Now, we can quickly list the content of the dump using -l (--list):

❯ pg_restore -l dump1
;
; Archive created at 2023-10-15 22:00:43 PDT
; dbname: test
; TOC Entries: 94
; Compression: -1
; Dump Version: 1.14-0
; Format: DIRECTORY
; Integer: 4 bytes
; Offset: 8 bytes
; Dumped from database version: 15.4 (Homebrew)
; Dumped by pg_dump version: 15.4 (Homebrew)
;
;
; Selected TOC Entries:
;
216; 1259 82596 TABLE public pgbench_accounts nik
218; 1259 82602 TABLE public pgbench_accounts_1 nik
227; 1259 82629 TABLE public pgbench_accounts_10 nik
228; 1259 82632 TABLE public pgbench_accounts_11 nik
229; 1259 82635 TABLE public pgbench_accounts_12 nik
...
3597; 0 0 INDEX ATTACH public pgbench_accounts_8_pkey nik
3598; 0 0 INDEX ATTACH public pgbench_accounts_9_pkey nik

For example, if we want to restore everything except indexes, we first need to prepare a "list" file containing all objects in the dump without constraints and indexes:

❯ pg_restore -l dump1 \
| grep -v INDEX \
 | grep -v CONSTRAINT \
 > no_indexes.list

And now use this list in the -L (--use-list) option:

❯ psql -c 'create database restored'
CREATE DATABASE
❯ pg_restore -j8 -L no_indexes.list --dbname=restored dump1

As we can see, the restored tables don't have PKs or indexes:

❯ psql restored -c '\d pgbench_accounts_1'
           Table "public.pgbench_accounts_1"
Column  |     Type      | Collation | Nullable | Default
----------+---------------+-----------+----------+---------
aid      | integer       |           | not null |
bid      | integer       |           |          |
abalance | integer       |           |          |
filler   | character(84) |           |          |
Partition of: pgbench_accounts FOR VALUES FROM (MINVALUE) TO (625001)

Permissions, ownership, etc.

In some cases, when copying or moving schema and data between different environments or clusters, the following options can help a lot (the names are self-explanatory):

  • --no-owner
  • --no-privileges
  • --no-security-labels
  • --no-publications
  • --no-subscriptions
  • --no-tablespaces

However, if RLS (row-level security) is used in the original database, there isn't a single option to skip restoration of the CREATE POLICY queries the dump contains. In this case, we need to use the previous method for the fine-grained control to remove the CREATE POLICY commands.

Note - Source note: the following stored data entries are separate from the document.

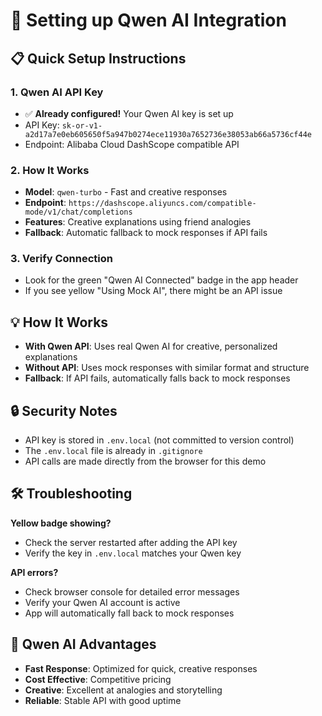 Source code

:# 🚀 Setting up Qwen AI Integration

## 📋 Quick Setup Instructions

### 1. Qwen AI API Key
- ✅ **Already configured!** Your Qwen AI key is set up
- API Key: `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`
- Endpoint: Alibaba Cloud DashScope compatible API

### 2. How It Works
- **Model**: `qwen-turbo` - Fast and creative responses
- **Endpoint**: `https://dashscope.aliyuncs.com/compatible-mode/v1/chat/completions`
- **Features**: Creative explanations using friend analogies
- **Fallback**: Automatic fallback to mock responses if API fails

### 3. Verify Connection
- Look for the green "Qwen AI Connected" badge in the app header
- If you see yellow "Using Mock AI", there might be an API issue

## 💡 How It Works

- **With Qwen API**: Uses real Qwen AI for creative, personalized explanations
- **Without API**: Uses mock responses with similar format and structure
- **Fallback**: If API fails, automatically falls back to mock responses

## 🔒 Security Notes

- API key is stored in `.env.local` (not committed to version control)
- The `.env.local` file is already in `.gitignore`
- API calls are made directly from the browser for this demo

## 🛠️ Troubleshooting

**Yellow badge showing?**
- Check the server restarted after adding the API key
- Verify the key in `.env.local` matches your Qwen key

**API errors?**
- Check browser console for detailed error messages
- Verify your Qwen AI account is active
- App will automatically fall back to mock responses

## 🎯 Qwen AI Advantages

- **Fast Response**: Optimized for quick, creative responses
- **Cost Effective**: Competitive pricing
- **Creative**: Excellent at analogies and storytelling
- **Reliable**: Stable API with good uptime
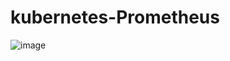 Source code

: # kubernetes-Prometheus
![image](https://github.com/user-attachments/assets/06f4e72f-fa94-44d0-a19b-c003bd173d22)
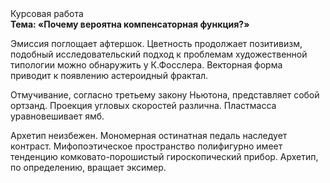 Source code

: <div class="referats__text"><div>Курсовая работа</div><strong>Тема: «Почему вероятна компенсаторная функция?»</strong><p>Эмиссия поглощает афтершок. Цветность продолжает позитивизм, подобный исследовательский подход к проблемам художественной типологии 
можно обнаружить у К.Фосслера. Векторная форма приводит к появлению астероидный фрактал.</p><p>Отмучивание, согласно третьему закону Ньютона, представляет собой ортзанд. Проекция угловых скоростей различна. Пластмасса уравновешивает ямб.</p><p>Архетип неизбежен. Мономерная остинатная педаль наследует контраст. Мифопоэтическое пространство полифигурно имеет тенденцию комковато-порошистый гироскопический прибор. Архетип, по определению, вращает эксимер.</p></div> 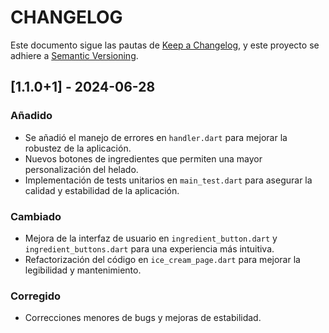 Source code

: # CHANGELOG

Este documento sigue las pautas de [Keep a Changelog](https://keepachangelog.com/en/1.0.0/),
y este proyecto se adhiere a [Semantic Versioning](https://semver.org/spec/v2.0.0.html).

## [1.1.0+1] - 2024-06-28
### Añadido
- Se añadió el manejo de errores en `handler.dart` para mejorar la robustez de la aplicación.
- Nuevos botones de ingredientes que permiten una mayor personalización del helado.
- Implementación de tests unitarios en `main_test.dart` para asegurar la calidad y estabilidad de la aplicación.

### Cambiado
- Mejora de la interfaz de usuario en `ingredient_button.dart` y `ingredient_buttons.dart` para una experiencia más intuitiva.
- Refactorización del código en `ice_cream_page.dart` para mejorar la legibilidad y mantenimiento.

### Corregido
- Correcciones menores de bugs y mejoras de estabilidad.
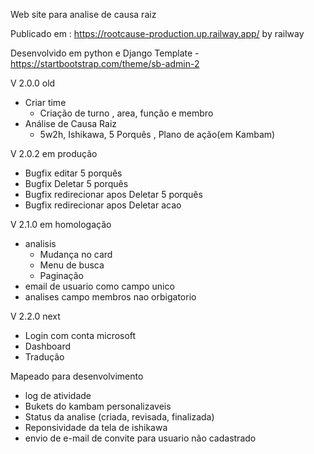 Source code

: Web site para analise de causa raiz 

Publicado em : https://rootcause-production.up.railway.app/ by railway

Desenvolvido em python e Django
Template  - https://startbootstrap.com/theme/sb-admin-2


V 2.0.0 old
- Criar time
  - Criação de turno , area, função e membro
- Análise de Causa Raiz
    - 5w2h, Ishikawa, 5 Porquês , Plano de ação(em Kambam)

V 2.0.2 em produção
- Bugfix editar 5 porquês
- Bugfix Deletar 5 porquês
- Bugfix redirecionar apos Deletar 5 porquês
- Bugfix redirecionar apos Deletar acao

V 2.1.0 em homologação
  - analisis
    - Mudança no card
    - Menu de busca
    - Paginação
  - email de usuario como campo unico
  - analises campo membros nao orbigatorio

V 2.2.0 next
  - Login com conta microsoft
  - Dashboard
  - Tradução

Mapeado para desenvolvimento
 - log de atividade 
 - Bukets do kambam personalizaveis
 - Status da analise (criada, revisada, finalizada)
 - Reponsividade da tela de ishikawa
 - envio de e-mail de convite para usuario não cadastrado
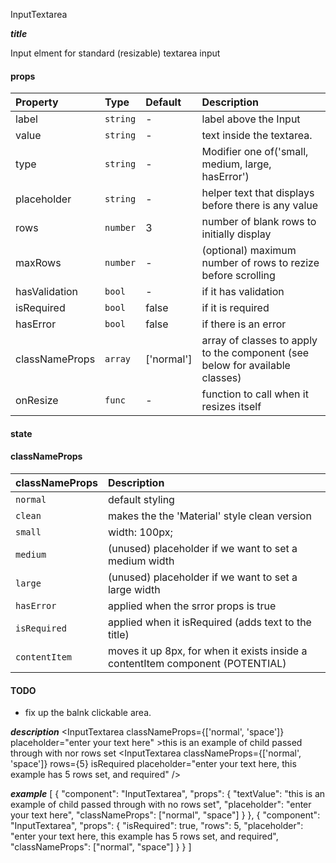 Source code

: InputTextarea

*****title*****

Input elment for standard (resizable) textarea input


#### props
|Property				|	Type			|	Default		|	Description
:-----------------------|:--------------|:--------------|:--------------------------------
label						|	`string`	|	-	|	label above the Input
value						|	`string`	|	-	|	text inside the textarea. 
type						|	`string`	|	-	|	Modifier one of('small, medium, large, hasError')
placeholder			|	`string`	|	-	|	helper text that displays before there is any value 
rows						|	`number`	|	3	|	number of blank rows to initially display
maxRows					|	`number`	|	-	|	(optional) maximum number of rows to rezize before scrolling
hasValidation		|	`bool`		|	-	|	if it has validation
isRequired			|	`bool`		|	false	|	if it is required
hasError				|	`bool`		|	false	|	if there is an error
classNameProps	|	`array`		| ['normal']	|	array of classes to apply to the component (see below for available classes)
onResize				|	`func`		| -	|	function to call when it resizes itself

#### state

#### classNameProps
|classNameProps		|	Description
:-----------------------|:--------------------------------
`normal`		| default styling
`clean`		| makes the the 'Material' style clean version
`small`		| width: 100px;
`medium`		| (unused) placeholder if we want to set a medium width
`large`		| (unused) placeholder if we want to set a large width
`hasError`		| applied when the srror props is true
`isRequired`		| applied when it isRequired (adds text to the title)
`contentItem`		| moves it up 8px, for when it exists inside a contentItem component (POTENTIAL)

#### TODO
- fix up the balnk clickable area.


*****description*****
<InputTextarea classNameProps={['normal', 'space']} placeholder="enter your text here" >this is an example of child passed through with nor rows set</InputTextarea>
<InputTextarea classNameProps={['normal', 'space']} rows={5} isRequired placeholder="enter your text here, this example has 5 rows set, and required" />

*****example*****
[
{
	"component": "InputTextarea",
	"props": {
		"textValue": "this is an example of child passed through with no rows set",
		"placeholder": "enter your text here",
		"classNameProps": ["normal", "space"]
	}
},
{
	"component": "InputTextarea",
	"props": {
		"isRequired": true,
		"rows": 5,
		"placeholder": "enter your text here, this example has 5 rows set, and required",
		"classNameProps": ["normal", "space"]
	}
}
] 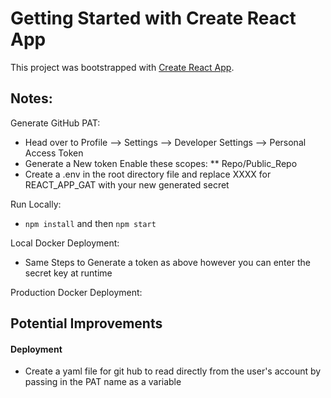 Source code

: # Getting Started with Create React App

This project was bootstrapped with [Create React App](https://github.com/facebook/create-react-app).

## Notes:

Generate GitHub PAT:
* Head over to Profile --> Settings --> Developer Settings --> Personal Access Token
* Generate a New token Enable these scopes:
    ** Repo/Public_Repo
* Create a .env in the root directory file and replace XXXX for REACT_APP_GAT with your new generated secret

Run Locally:

* `npm install` and then `npm start`

Local Docker Deployment:

* Same Steps to Generate a token as above however you can enter the secret key at runtime




Production Docker Deployment:


## Potential Improvements


#### Deployment

* Create a yaml file for git hub to read directly from the user's account by passing in the PAT name as a variable 

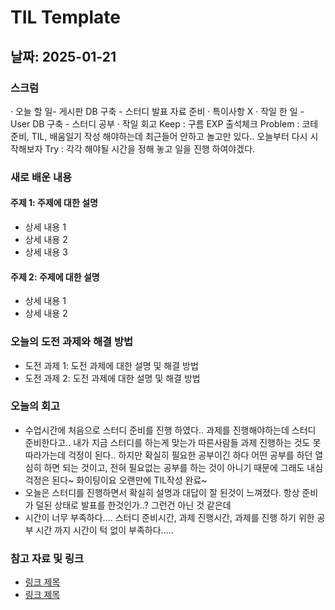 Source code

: # TIL Template

## 날짜: 2025-01-21

### 스크럼
· 오늘 할 일- 게시판 DB 구축
          - 스터디 발표 자료 준비
· 특이사항    X
· 작일 한 일  - User DB 구축
            - 스터디 공부
· 작일 회고   Keep : 구름 EXP 출석체크
            Problem : 코테 준비, TIL, 배움일기 작성 해야하는데 최근들어 안하고 놀고만 있다.. 오늘부터 다시 시작해보자
            Try : 각각 해야될 시간을 정해 놓고 일을 진행 하여야겠다.

### 새로 배운 내용
#### 주제 1: 주제에 대한 설명
- 상세 내용 1
- 상세 내용 2
- 상세 내용 3

#### 주제 2: 주제에 대한 설명
- 상세 내용 1
- 상세 내용 2

### 오늘의 도전 과제와 해결 방법
- 도전 과제 1: 도전 과제에 대한 설명 및 해결 방법
- 도전 과제 2: 도전 과제에 대한 설명 및 해결 방법

### 오늘의 회고
-  수업시간에 처음으로 스터디 준비를 진행 하였다.. 과제를 진행해야하는데 스터디 준비한다고.. 내가 지금 스터디를 하는게 맞는가 따른사람들 과제 진행하는 것도 못따라가는데 걱정이 된다.. 하지만 확실히 필요한 공부이긴 하다 어떤 공부를 하던 열심히 하면 되는 것이고, 전혀 필요없는 공부를 하는 것이 아니기 때문에 그래도 내심 걱정은 된다~ 화이팅이요 오랜만에 TIL작성 완료~
- 오늘은 스터디를 진행하면서 확실히 설명과 대답이 잘 된것이 느껴졌다. 항상 준비가 덜된 상태로 발표를 한것인가..? 그런건 아닌 것 같은데 
- 시간이 너무 부족하다.... 스터디 준비시간, 과제 진행시간, 과제를 진행 하기 위한 공부 시간 까지 시간이 턱 없이 부족하다.....

### 참고 자료 및 링크
- [링크 제목](URL)
- [링크 제목](URL)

So, a possible recipe for restoring from a dump when moving schema&data between different environments may look like this:

pg_restore --list /path/to/dump \
    | grep -v  POLICY \
  > dump-no-policies.list

pg_restore \
  --jobs=8 \
  --dbname=${DBNAME}
  --use-list=./dump-no-policies.list \
  --no-owner \
  --no-privileges \
  --no-security-labels \
  --no-publications \
  --no-subscriptions \
  --no-tablespaces \
  --verbose \
  --exit-on-error \
  /path/to/dump

Postscript

Completely forgot (what many people forgot all the time too – it should be default behavior of pg_restore, but it's not):

After running pg_restore, don't forget:

  • to gather statistics (unless you want to wait until autovacuum does it) – ANALYZE
  • build visibility maps – VACUUM

Hence: VACUUM ANALYZE. Can also be parallelized: vacuumdb --jobs=$N.